Opposition Leader Seeks Special Session on Assam Accord

Opposition Leader Seeks Special Session on Assam Accord
May 14
11:00 2018

Opposition leader in the Assam Assembly Debabrata Saikia on Sunday urged Chief Minister Sarbananda Sonowal to advise the governor and the speaker to summon a special session of the House following protests in the state against the proposed Citizenship (Amendment) Bill, 2016.

A special session should be summoned to pass a pending resolution to uphold the provisions of the Assam Accord of 1985, the Congress MLA said in a release.

The situation prevailing in the state over the Citizenship (Amendment) Bill, 2016 has made it imperative for the House to pass without delay a pending private member’s resolution in question, which was moved by Congress member Abdul Khaleque, Saikia said.

Saikia pointed out that the chief minister had said that he would quit if pushed, but failed to assert that he would stand up and fight for protecting the interests of Assam.

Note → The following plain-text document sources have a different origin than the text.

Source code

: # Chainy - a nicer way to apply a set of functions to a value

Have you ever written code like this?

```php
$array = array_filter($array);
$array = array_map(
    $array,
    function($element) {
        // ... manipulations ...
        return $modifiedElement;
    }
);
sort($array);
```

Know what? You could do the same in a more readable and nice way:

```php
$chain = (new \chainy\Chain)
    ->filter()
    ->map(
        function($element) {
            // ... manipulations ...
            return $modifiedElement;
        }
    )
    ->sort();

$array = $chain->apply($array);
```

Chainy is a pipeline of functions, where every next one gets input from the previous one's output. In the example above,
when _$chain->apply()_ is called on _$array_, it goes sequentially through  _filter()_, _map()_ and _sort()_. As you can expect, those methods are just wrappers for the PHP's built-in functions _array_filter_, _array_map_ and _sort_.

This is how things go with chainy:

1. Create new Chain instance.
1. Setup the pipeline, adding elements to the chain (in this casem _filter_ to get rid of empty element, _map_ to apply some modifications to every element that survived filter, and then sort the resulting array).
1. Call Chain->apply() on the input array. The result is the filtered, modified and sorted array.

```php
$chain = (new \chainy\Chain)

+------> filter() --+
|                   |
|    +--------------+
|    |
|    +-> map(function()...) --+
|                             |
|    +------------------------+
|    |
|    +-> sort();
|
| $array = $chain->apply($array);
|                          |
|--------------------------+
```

Sonowal had made the remark while interacting with the editors of print and electronic media here last evening on the prevailing situation in the state following the recent visit of the Joint Parliamentary Committee on the Citizenship Amendment Bill, 2016.

“The chief minister needs to take the initiative in this matter because he is the leader of the House and dates for Assembly sessions and list of business are fixed as per his advice to the Governor and the Speaker, he added.

The 16-member JPC headed by BJP MP Rajendra Agarwal had visited the state from May 7 to May 9 to elicit views from stakeholders on the Citizenship (Amendment) Bill, 2016, which was introduced in the Lok Sabha to amend the Citizenship Act, 1955.

A key amendment in the Bill seeks to grant citizenship to people without valid documents from six minority communities — Hindus, Sikhs, Buddhists, Jains, Parsis and Christians — from Afghanistan, Bangladesh and Pakistan after six years of residence in India.

Protests were staged against the Bill in front of the venue where the JPC hearing was held here as people feared that it would breach the clauses of the Assam Accord. The Accord states that all illegal foreigners from Bangladesh who had settled in Assam after March 25, 1971 would have to be deported irrespective of religion.

However, in the Bengali-dominated Barak Valley, a majority of the 315 opinions submitted to the JPC were in favour of the Bill while protests have been taking place on a daily basis in the Brahmaputra valley against the Bill.